Ask Dr. Curry?
I know that you can't answer for ALL situations however, I'm curious as to what your experience has been.
If for some reason a band needs to be removed or needs a revision ( due to some sort of medical complication... ) --- typically, does insurance cover these procedures, or do you find, in general, people are forced to pay out of pocket?
I know that everyone's insurance is different, but as a general rule, what has been your experience?
Thanks in advance.
Cincinnati, Ohio & Northern Ky http://www.TheBandDoctor.com
513.559.1222 / 877.442.BAND
DISCLAIMER: Any information contained within is meant to be general medical advice only. Please consult your surgeon on your specific problem!
The answer was yes, if insurance covered WLS in most instances they also cover procedures needed due to complications. Sometimes even if they didn't cover the WLS they will cover the procedures due to complications.
Although another poster pointed out that some policies have a $$$ amount limit so that I need to check with my insurance to determine the details.
Thanks again Dr. C for the good advice and your attentivness to this board!
on 4/28/09 11:48 am
I have a few questions.
1.) RNY v/s LapBand.
I am really scared to get RNY b/c of complications. However, reading this board I am seeing just as many people with complication with LapBand. Which has more complications? It's really hard to accertain on this board.
2.) I am a Critical Care Nurse in a very busy critical care unit (very strenous job; lifting, pushing, pulling, reaching up to IV poles). What do you believe to be a safe time after lap band surgery to return to work?
Thanks for your time.
Teri
I have a few questions.
1.) RNY v/s LapBand.
I am really scared to get RNY b/c of complications. However, reading this board I am seeing just as many people with complication with LapBand. Which has more complications? It's really hard to accertain on this board.
2.) I am a Critical Care Nurse in a very busy critical care unit (very strenous job; lifting, pushing, pulling, reaching up to IV poles). What do you believe to be a safe time after lap band surgery to return to work?
Thanks for your time.
Teri
The complication rate is probably about the same, but with RNY the concern is more short term, and with band more long term. The likelihood of having a major life threatening complication though is higher with a RNY for sure.
For a critical care nurse I'd say 2-3 weeks, probably 4 weeks until you could do full patient lifting.
Cincinnati, Ohio & Northern Ky http://www.TheBandDoctor.com
513.559.1222 / 877.442.BAND
DISCLAIMER: Any information contained within is meant to be general medical advice only. Please consult your surgeon on your specific problem!
Thanks so much!
Christy
Dr. Curry,
I was banded on Nov. 24, 2008 and have lost 67 pounds in the first 7 months. However beginning in May I hit a plateau. I found out my Vit D level was low (16) in the beginning of June and have since been taking 3000 units per day. I will not be retested until August. I have been going in to see my surgeon for the past 3 weeks and she has been looking at my food diary and making suggestions for the following week. This along with increased exercise has restarted my weight loss (slowly).
At the end of my last visit with my surgeon, she asked me what restriction felt like for me. I described a feeling in the back of my throat of gas bubbles trying to gradually escape around the food I just ate. Once they escape, the food seems to pass through the band immediately. Ten minutes after I eat, I feel no sense of fullness or satisfaction and could eat again. I can eat all foods from bread to steak. The only time I have any problems eating is when I eat too quickly, but I have never felt the sharp intense pain in my chest like other patients describe when they overeat. In fact, I have no feeling of food in my chest at all.
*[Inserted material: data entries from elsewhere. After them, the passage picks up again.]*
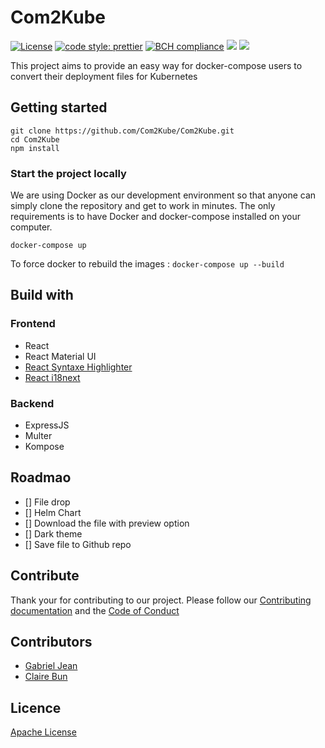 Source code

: # Com2Kube

[![License](https://img.shields.io/badge/License-Apache%202.0-blue.svg)](https://opensource.org/licenses/Apache-2.) [![code style: prettier](https://img.shields.io/badge/code_style-prettier-ff69b4.svg?style=flat-square)](https://github.com/prettier/prettier) [![BCH compliance](https://bettercodehub.com/edge/badge/CB-GJ/Com2Kube?branch=master)](https://bettercodehub.com/) ![](https://github.com/CB-GJ/Com2kube/workflows/Build%20Frontend/badge.svg) ![](https://github.com/CB-GJ/Com2kube/workflows/Build%20Backend/badge.svg)

This project aims to provide an easy way for docker-compose users to convert their deployment files for Kubernetes

## Getting started

```text
git clone https://github.com/Com2Kube/Com2Kube.git
cd Com2Kube
npm install
```

### Start the project locally
We are using Docker as our development environment so that anyone can simply clone the repository and get to work in minutes. 
The only requirements is to have Docker and docker-compose installed on your computer. 


```text
docker-compose up
```

To force docker to rebuild the images : `docker-compose up --build` 

## Build with

### Frontend

- React 
- React Material UI
- [React Syntaxe Highlighter](https://github.com/conorhastings/react-syntax-highlighter/tree/f7e4774b9cbc76fb42ee97e8861349aa1d50e532)
- [React i18next](https://github.com/i18next/react-i18next)

### Backend

- ExpressJS
- Multer
- Kompose

## Roadmao

- [] File drop
- [] Helm Chart
- [] Download the file with preview option
- [] Dark theme
- [] Save file to Github repo

## Contribute

Thank your for contributing to our project. Please follow our [Contributing documentation](CONTRIBUTING.md) and the [Code of Conduct](CODE-OF-CONDUCT.md)

## Contributors

- [Gabriel Jean](https://github.com/GabrielJean)
- [Claire Bun](https://github.com/cbun097)

## Licence

[Apache License](LICENCE.md)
If I eat slowly and chew my food well, I can eat way more than 4 oz per meal. I have been known to eat an entire bagel (no butter or cream cheese) without any restriction or uncomfortable feeling. The last time I went in for a fill under a fluoroscope, it took several minutes for the barium to pass through the band. Placement of band, pouch size, and esophagus all looked normal. Needless to say, I did not get a fill. I have always wondered why, if my band is tight, I can still eat large portions of food.
Putting all the pieces together, my surgeon suggested that I might have low motility in my esophagus. However, I have not been officially tested for this. She suggested that my food may be stacking up in my esophagus and dripping into my pouch. Since my pouch never completely fills, the food is passing through the band easily causing no restriction. She has suggested slowing down my meal, taking smaller bites, and allowing the gas bubbles to escape before my next bite to insure the food gets into my pouch. She also wants me to strictly limit food intake to 4 oz (volume). I am to continue eating only solid dry dense foods with no slider condiments/sauces. All of this is an effort to get the food to get to and fill the pouch.
My questions for you are:
Does this sound reasonable? Did I understand her correctly?
Is there anything else I can do to promote the function of the band and increase weight loss?
I am a highly motivated patient, try to follow all advice of my doctor, and would appreciate any advice you can give me.